* PROBLEM REQUIREMENTS *
The listing beneath should be written out in full, exactly as shown.

* TASK INPUTS *
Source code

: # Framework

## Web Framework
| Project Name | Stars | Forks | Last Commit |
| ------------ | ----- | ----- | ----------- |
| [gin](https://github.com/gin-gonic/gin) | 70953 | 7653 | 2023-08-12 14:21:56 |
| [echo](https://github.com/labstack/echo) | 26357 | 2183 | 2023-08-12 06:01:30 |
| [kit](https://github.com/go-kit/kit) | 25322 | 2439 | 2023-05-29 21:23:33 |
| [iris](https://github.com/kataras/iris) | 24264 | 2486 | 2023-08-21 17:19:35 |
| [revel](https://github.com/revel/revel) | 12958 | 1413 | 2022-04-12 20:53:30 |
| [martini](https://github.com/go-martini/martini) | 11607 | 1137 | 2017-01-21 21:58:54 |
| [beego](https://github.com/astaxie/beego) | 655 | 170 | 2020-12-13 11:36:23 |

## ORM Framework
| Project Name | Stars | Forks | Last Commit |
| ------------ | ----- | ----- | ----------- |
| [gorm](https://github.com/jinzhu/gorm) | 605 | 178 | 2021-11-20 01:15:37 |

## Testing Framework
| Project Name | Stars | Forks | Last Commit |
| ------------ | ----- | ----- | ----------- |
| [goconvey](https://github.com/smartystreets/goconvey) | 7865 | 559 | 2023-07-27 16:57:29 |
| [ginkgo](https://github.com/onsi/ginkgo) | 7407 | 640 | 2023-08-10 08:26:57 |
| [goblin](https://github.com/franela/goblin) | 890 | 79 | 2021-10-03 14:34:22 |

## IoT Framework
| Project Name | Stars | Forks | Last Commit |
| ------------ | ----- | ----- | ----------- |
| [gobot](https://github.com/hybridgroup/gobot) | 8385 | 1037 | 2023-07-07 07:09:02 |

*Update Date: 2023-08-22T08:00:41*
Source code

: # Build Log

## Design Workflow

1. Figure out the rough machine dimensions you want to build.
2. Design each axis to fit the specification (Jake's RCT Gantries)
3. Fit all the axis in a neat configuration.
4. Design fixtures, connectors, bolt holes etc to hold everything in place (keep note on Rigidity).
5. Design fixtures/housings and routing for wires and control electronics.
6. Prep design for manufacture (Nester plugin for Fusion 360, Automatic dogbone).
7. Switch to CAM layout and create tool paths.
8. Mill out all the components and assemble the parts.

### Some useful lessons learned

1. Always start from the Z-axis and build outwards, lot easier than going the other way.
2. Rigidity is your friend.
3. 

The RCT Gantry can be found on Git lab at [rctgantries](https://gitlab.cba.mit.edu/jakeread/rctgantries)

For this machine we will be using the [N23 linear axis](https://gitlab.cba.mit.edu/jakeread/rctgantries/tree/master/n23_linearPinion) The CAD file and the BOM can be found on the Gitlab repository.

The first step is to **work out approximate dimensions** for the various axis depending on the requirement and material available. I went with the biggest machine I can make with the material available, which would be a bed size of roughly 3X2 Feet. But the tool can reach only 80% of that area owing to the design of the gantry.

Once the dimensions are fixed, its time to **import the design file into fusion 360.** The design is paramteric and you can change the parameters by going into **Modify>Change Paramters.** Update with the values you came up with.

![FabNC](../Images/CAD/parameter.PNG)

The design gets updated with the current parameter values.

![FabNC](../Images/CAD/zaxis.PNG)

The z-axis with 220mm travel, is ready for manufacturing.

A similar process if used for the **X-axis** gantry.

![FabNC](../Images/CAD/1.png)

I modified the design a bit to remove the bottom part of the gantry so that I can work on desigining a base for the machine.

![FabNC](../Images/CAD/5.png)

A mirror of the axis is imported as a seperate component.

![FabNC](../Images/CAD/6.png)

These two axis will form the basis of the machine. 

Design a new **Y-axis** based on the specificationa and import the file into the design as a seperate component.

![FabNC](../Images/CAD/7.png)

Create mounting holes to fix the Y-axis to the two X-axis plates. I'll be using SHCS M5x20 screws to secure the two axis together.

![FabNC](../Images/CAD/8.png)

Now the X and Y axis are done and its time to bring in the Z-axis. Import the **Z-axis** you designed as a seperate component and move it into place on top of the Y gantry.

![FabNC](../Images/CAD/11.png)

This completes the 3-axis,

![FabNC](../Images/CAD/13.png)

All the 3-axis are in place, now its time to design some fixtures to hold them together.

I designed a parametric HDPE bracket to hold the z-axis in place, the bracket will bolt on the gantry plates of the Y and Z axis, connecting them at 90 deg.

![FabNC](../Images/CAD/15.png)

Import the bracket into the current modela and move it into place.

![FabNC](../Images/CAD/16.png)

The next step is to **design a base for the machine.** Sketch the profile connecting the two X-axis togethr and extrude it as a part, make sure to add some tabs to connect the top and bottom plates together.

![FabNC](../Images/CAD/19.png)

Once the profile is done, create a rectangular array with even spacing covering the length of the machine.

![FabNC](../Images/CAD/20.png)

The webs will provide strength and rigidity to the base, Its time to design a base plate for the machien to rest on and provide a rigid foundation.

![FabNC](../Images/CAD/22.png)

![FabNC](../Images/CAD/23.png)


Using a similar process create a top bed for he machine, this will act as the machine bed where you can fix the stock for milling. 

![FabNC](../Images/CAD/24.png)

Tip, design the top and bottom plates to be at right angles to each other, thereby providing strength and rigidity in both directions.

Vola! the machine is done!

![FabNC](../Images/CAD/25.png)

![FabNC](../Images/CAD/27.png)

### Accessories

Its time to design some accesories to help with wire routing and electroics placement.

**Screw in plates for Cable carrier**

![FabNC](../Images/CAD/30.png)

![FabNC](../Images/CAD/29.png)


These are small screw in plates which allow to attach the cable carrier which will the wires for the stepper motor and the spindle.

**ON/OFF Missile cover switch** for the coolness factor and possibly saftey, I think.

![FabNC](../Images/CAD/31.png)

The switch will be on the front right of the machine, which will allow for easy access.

* THE ANSWER *
Source code

: # Framework

## Web Framework
| Project Name | Stars | Forks | Last Commit |
| ------------ | ----- | ----- | ----------- |
| [gin](https://github.com/gin-gonic/gin) | 70953 | 7653 | 2023-08-12 14:21:56 |
| [echo](https://github.com/labstack/echo) | 26357 | 2183 | 2023-08-12 06:01:30 |
| [kit](https://github.com/go-kit/kit) | 25322 | 2439 | 2023-05-29 21:23:33 |
| [iris](https://github.com/kataras/iris) | 24264 | 2486 | 2023-08-21 17:19:35 |
| [revel](https://github.com/revel/revel) | 12958 | 1413 | 2022-04-12 20:53:30 |
| [martini](https://github.com/go-martini/martini) | 11607 | 1137 | 2017-01-21 21:58:54 |
| [beego](https://github.com/astaxie/beego) | 655 | 170 | 2020-12-13 11:36:23 |

## ORM Framework
| Project Name | Stars | Forks | Last Commit |
| ------------ | ----- | ----- | ----------- |
| [gorm](https://github.com/jinzhu/gorm) | 605 | 178 | 2021-11-20 01:15:37 |

## Testing Framework
| Project Name | Stars | Forks | Last Commit |
| ------------ | ----- | ----- | ----------- |
| [goconvey](https://github.com/smartystreets/goconvey) | 7865 | 559 | 2023-07-27 16:57:29 |
| [ginkgo](https://github.com/onsi/ginkgo) | 7407 | 640 | 2023-08-10 08:26:57 |
| [goblin](https://github.com/franela/goblin) | 890 | 79 | 2021-10-03 14:34:22 |

## IoT Framework
| Project Name | Stars | Forks | Last Commit |
| ------------ | ----- | ----- | ----------- |
| [gobot](https://github.com/hybridgroup/gobot) | 8385 | 1037 | 2023-07-07 07:09:02 |

*Update Date: 2023-08-22T08:00:41*
Source code

: # Build Log

## Design Workflow

1. Figure out the rough machine dimensions you want to build.
2. Design each axis to fit the specification (Jake's RCT Gantries)
3. Fit all the axis in a neat configuration.
4. Design fixtures, connectors, bolt holes etc to hold everything in place (keep note on Rigidity).
5. Design fixtures/housings and routing for wires and control electronics.
6. Prep design for manufacture (Nester plugin for Fusion 360, Automatic dogbone).
7. Switch to CAM layout and create tool paths.
8. Mill out all the components and assemble the parts.

### Some useful lessons learned

1. Always start from the Z-axis and build outwards, lot easier than going the other way.
2. Rigidity is your friend.
3. 

The RCT Gantry can be found on Git lab at [rctgantries](https://gitlab.cba.mit.edu/jakeread/rctgantries)

For this machine we will be using the [N23 linear axis](https://gitlab.cba.mit.edu/jakeread/rctgantries/tree/master/n23_linearPinion) The CAD file and the BOM can be found on the Gitlab repository.

The first step is to **work out approximate dimensions** for the various axis depending on the requirement and material available. I went with the biggest machine I can make with the material available, which would be a bed size of roughly 3X2 Feet. But the tool can reach only 80% of that area owing to the design of the gantry.

Once the dimensions are fixed, its time to **import the design file into fusion 360.** The design is paramteric and you can change the parameters by going into **Modify>Change Paramters.** Update with the values you came up with.

![FabNC](../Images/CAD/parameter.PNG)

The design gets updated with the current parameter values.

![FabNC](../Images/CAD/zaxis.PNG)

The z-axis with 220mm travel, is ready for manufacturing.

A similar process if used for the **X-axis** gantry.

![FabNC](../Images/CAD/1.png)

I modified the design a bit to remove the bottom part of the gantry so that I can work on desigining a base for the machine.

![FabNC](../Images/CAD/5.png)

A mirror of the axis is imported as a seperate component.

![FabNC](../Images/CAD/6.png)

These two axis will form the basis of the machine. 

Design a new **Y-axis** based on the specificationa and import the file into the design as a seperate component.

![FabNC](../Images/CAD/7.png)

Create mounting holes to fix the Y-axis to the two X-axis plates. I'll be using SHCS M5x20 screws to secure the two axis together.

![FabNC](../Images/CAD/8.png)

Now the X and Y axis are done and its time to bring in the Z-axis. Import the **Z-axis** you designed as a seperate component and move it into place on top of the Y gantry.

![FabNC](../Images/CAD/11.png)

This completes the 3-axis,

![FabNC](../Images/CAD/13.png)

All the 3-axis are in place, now its time to design some fixtures to hold them together.

I designed a parametric HDPE bracket to hold the z-axis in place, the bracket will bolt on the gantry plates of the Y and Z axis, connecting them at 90 deg.

![FabNC](../Images/CAD/15.png)

Import the bracket into the current modela and move it into place.

![FabNC](../Images/CAD/16.png)

The next step is to **design a base for the machine.** Sketch the profile connecting the two X-axis togethr and extrude it as a part, make sure to add some tabs to connect the top and bottom plates together.

![FabNC](../Images/CAD/19.png)

Once the profile is done, create a rectangular array with even spacing covering the length of the machine.

![FabNC](../Images/CAD/20.png)

The webs will provide strength and rigidity to the base, Its time to design a base plate for the machien to rest on and provide a rigid foundation.

![FabNC](../Images/CAD/22.png)

![FabNC](../Images/CAD/23.png)


Using a similar process create a top bed for he machine, this will act as the machine bed where you can fix the stock for milling. 

![FabNC](../Images/CAD/24.png)

Tip, design the top and bottom plates to be at right angles to each other, thereby providing strength and rigidity in both directions.

Vola! the machine is done!

![FabNC](../Images/CAD/25.png)

![FabNC](../Images/CAD/27.png)

### Accessories

Its time to design some accesories to help with wire routing and electroics placement.

**Screw in plates for Cable carrier**

![FabNC](../Images/CAD/30.png)

![FabNC](../Images/CAD/29.png)


These are small screw in plates which allow to attach the cable carrier which will the wires for the stepper motor and the spindle.

**ON/OFF Missile cover switch** for the coolness factor and possibly saftey, I think.

![FabNC](../Images/CAD/31.png)

The switch will be on the front right of the machine, which will allow for easy access.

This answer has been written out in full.